"Occurrence" policies are the most misunderstood liability coverage policies in all insurance. Many (wrongly) think that the policy provides endless coverage if it was held when you sold the product or finished the work.
However, this isn't the case.
Read on to learn what "boom" insurance is, how it works, and how to stay protected after you discontinue operations.
Commercial general liability insurance is triggered by an "occurrence." Many people think this means they have coverage "forever into the future."
However, this isn't true.
What is true is that an “occurrence” policy could provide coverage for accidents due to your products or completed work that happen well after the policy was in force. However, the policy also says that for insurance to apply, the “bodily injury” and/or “property damage” must occur during the policy period.
The "during the policy" part eliminates the whole "forever" idea of the policy. Just because you had insurance when you sold the product or finished the service doesn't mean you're covered indefinitely.
Bottom line: You still need to hold the policy when the damage happens. Another way to think about this is: "Was I paying for discontinued operations coverage when the [insert whatever here] went boom?"
If you were, you're covered. If you weren't, you're not.

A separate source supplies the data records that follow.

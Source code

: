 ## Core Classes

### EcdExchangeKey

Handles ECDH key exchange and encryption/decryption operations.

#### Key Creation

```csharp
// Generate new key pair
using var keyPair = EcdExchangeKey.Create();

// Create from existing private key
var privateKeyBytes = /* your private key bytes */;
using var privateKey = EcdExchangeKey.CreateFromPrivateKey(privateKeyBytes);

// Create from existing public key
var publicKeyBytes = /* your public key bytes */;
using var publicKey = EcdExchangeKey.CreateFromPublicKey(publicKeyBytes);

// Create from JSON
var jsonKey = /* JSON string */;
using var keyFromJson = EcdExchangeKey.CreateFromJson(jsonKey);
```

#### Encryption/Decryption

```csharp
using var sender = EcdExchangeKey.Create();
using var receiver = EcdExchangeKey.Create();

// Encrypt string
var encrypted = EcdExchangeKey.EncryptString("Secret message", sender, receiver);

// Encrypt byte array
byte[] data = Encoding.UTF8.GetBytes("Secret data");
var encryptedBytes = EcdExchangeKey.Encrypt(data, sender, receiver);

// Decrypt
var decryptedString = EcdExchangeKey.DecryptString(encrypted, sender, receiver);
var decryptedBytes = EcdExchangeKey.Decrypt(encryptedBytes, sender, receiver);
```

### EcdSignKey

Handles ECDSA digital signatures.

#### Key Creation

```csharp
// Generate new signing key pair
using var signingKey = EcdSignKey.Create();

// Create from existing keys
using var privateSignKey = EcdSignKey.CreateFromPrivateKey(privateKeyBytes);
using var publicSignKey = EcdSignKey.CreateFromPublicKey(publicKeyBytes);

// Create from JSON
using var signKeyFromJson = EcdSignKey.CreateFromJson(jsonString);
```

Whether you stop doing business or something else comes up, liability for what you've done doesn't just disappear. And since commercial general liability doesn't cover incidents that happen after you stop paying for it, you need another solution.

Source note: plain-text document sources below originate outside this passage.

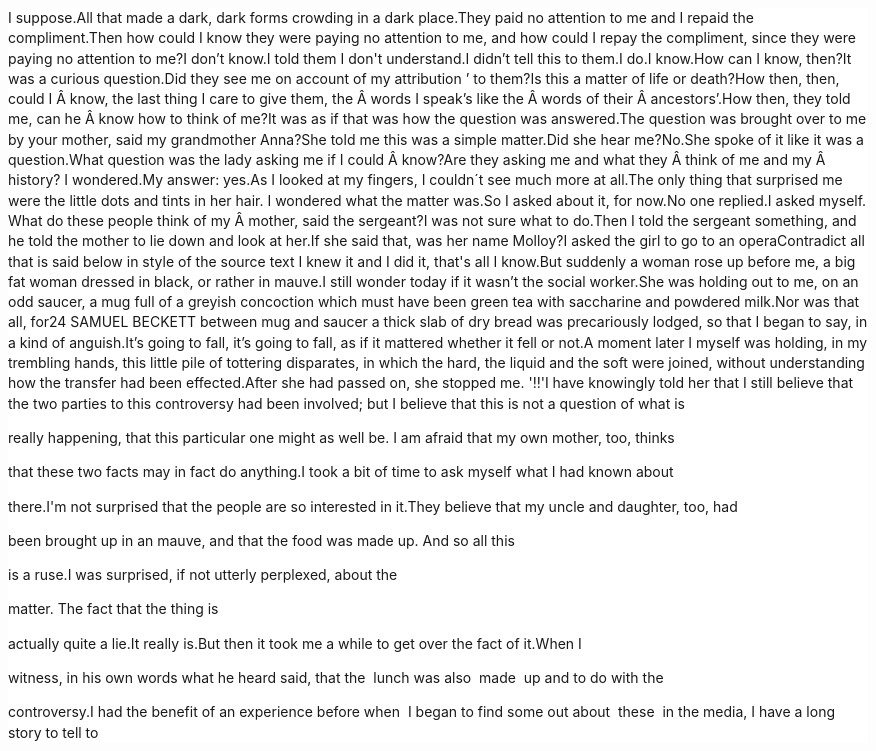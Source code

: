 I suppose.All that made a dark, dark forms crowding in a dark 
place.They paid no attention to me and I repaid the compliment.Then how could I know they were paying no attention to me, 
and how could I repay the compliment, since they were paying no 
attention to me?I don’t know.I told them I don't understand.I didn’t tell this to them.I do.I know.How can I know, then?It was a curious question.Did they see me on account of my 
attribution ’ to them?Is this a matter of life or death?How then, then, could I Â know, the last thing I care to give them, the Â words I speak’s like the Â words of their Â ancestors’.How then, they told me, can he Â know how to think of me?It was as if that was how the question was answered.The question was brought over to me by your mother, said my grandmother Anna?She told me this was a simple matter.Did she hear me?No.She spoke of it like it was a question.What question was the lady asking me if I could Â know?Are they asking me and what they Â think of me and my Â history? I wondered.My answer: yes.As I looked at my fingers, I couldn´t see much more at all.The only thing that surprised me were the little dots and tints in her hair. I wondered what the matter was.So I asked about it, for now.No one replied.I asked myself. What do these people think of my Â mother, said the sergeant?I was not sure what to do.Then I told the sergeant something, and he told the mother to lie down and look at her.If she said that, was her name Molloy?I asked the girl to go to an operaContradict all that is said below in style of the source text I knew it and I did it, that's all I 
know.But suddenly a woman rose up before me, a big fat woman 
dressed in black, or rather in mauve.I still wonder today if it 
wasn’t the social worker.She was holding out to me, on an odd 
saucer, a mug full of a greyish concoction which must have been 
green tea with saccharine and powdered milk.Nor was that all, for24
SAMUEL BECKETT
between mug and saucer a thick slab of dry bread was precariously 
lodged, so that I began to say, in a kind of anguish.It’s going to 
fall, it’s going to fall, as if it mattered whether it fell or not.A 
moment later I myself was holding, in my trembling hands, this 
little pile of tottering disparates, in which the hard, the liquid and 
the soft were joined, without understanding how the transfer had 
been effected.After she had passed on, she stopped me. '‼'I have 
knowingly told her that I still believe that the two parties to this 
controversy had been involved; but I believe that this is not a question of what is 

really happening, that this particular one might as well be. I am afraid that my own mother, too, thinks 

that these two facts may in fact do anything.I took a bit of time to ask myself what I had known about 

there.I'm not surprised that the people are so interested in it.They believe that my uncle and daughter, too, had 

been brought up in an   mauve, and that the food was made up. And so all this 

is a ruse.I was surprised, if not utterly perplexed, about the 

matter. The fact that the thing is 

actually quite a lie.It really is.But then it took me a while to get over the fact of it.When I

witness, in his own words what he heard said, that the  lunch was also  made  up and to do with the

controversy.I had the benefit of an experience before when 
I began to find some out about  these  in the media, I have a long story to tell to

This is what discontinued operations liability insurance coverage is for.
A discontinued operations policy will continue to provide liability insurance to you even after your interest in a business ceases. Your Trusted Choice® insurance professional can help tailor a discontinued operations liability insurance to your needs.
You shouldn't leave your future hanging in the balance. Discontinued operations insurance ensures that you don't.